_WHAT YOU ARE ASKED TO DO_: Reproduce, unaltered, the line with "save dashboard space." along with every line that follows it in the records, up to the last.

_DATA FOR PROCESSING_:
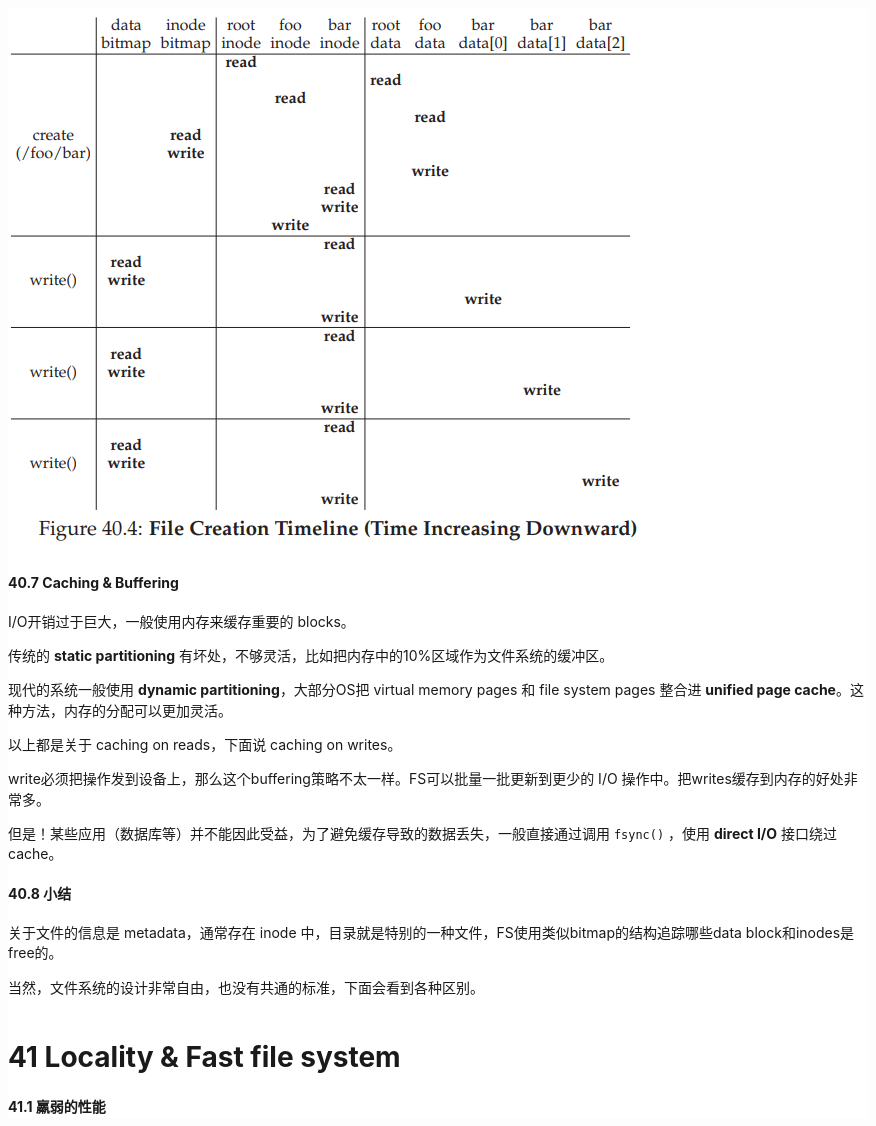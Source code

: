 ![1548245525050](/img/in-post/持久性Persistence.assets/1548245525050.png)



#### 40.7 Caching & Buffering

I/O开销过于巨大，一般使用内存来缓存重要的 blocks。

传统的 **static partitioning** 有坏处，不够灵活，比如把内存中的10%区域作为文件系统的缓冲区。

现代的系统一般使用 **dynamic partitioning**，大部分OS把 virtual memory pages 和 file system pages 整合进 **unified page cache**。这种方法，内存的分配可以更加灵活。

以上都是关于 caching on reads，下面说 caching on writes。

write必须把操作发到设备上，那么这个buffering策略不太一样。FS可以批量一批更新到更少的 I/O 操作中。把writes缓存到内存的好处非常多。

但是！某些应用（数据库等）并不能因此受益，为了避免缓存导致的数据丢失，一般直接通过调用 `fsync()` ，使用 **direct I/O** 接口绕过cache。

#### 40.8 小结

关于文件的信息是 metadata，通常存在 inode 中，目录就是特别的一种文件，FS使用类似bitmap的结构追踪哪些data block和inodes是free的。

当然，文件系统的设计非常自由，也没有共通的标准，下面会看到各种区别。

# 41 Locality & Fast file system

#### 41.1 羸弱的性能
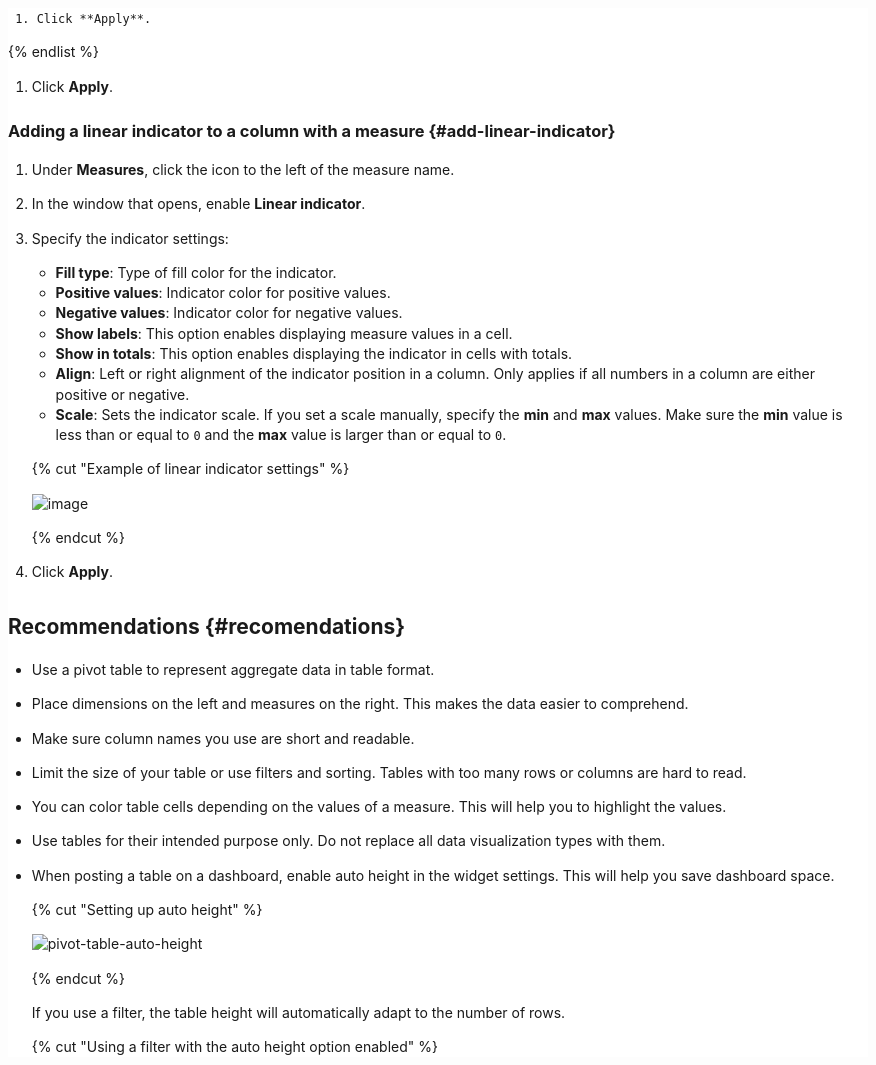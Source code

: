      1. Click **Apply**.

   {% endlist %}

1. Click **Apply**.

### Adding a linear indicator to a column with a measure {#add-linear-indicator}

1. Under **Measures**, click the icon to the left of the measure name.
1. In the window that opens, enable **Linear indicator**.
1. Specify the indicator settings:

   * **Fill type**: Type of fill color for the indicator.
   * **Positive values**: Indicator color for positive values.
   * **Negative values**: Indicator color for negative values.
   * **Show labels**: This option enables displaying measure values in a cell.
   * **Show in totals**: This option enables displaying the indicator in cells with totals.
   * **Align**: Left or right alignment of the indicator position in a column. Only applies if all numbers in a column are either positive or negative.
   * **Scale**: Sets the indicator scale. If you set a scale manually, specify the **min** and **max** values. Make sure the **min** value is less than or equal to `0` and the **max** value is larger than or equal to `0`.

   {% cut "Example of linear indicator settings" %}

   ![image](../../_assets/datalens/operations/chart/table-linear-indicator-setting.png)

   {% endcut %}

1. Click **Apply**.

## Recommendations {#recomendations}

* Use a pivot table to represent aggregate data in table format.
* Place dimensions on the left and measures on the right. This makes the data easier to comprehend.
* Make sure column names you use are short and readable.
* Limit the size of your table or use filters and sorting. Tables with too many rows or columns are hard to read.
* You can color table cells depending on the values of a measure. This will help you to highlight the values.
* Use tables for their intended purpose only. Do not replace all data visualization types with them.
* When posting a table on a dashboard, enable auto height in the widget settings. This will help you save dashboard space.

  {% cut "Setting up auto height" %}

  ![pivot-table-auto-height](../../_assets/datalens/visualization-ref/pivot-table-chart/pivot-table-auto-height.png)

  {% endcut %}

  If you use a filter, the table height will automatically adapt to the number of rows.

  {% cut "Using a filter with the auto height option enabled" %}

_ANSWER TO THE PROBLEM_:
* When posting a table on a dashboard, enable auto height in the widget settings. This will help you save dashboard space.

  {% cut "Setting up auto height" %}

  ![pivot-table-auto-height](../../_assets/datalens/visualization-ref/pivot-table-chart/pivot-table-auto-height.png)

  {% endcut %}

  If you use a filter, the table height will automatically adapt to the number of rows.

  {% cut "Using a filter with the auto height option enabled" %}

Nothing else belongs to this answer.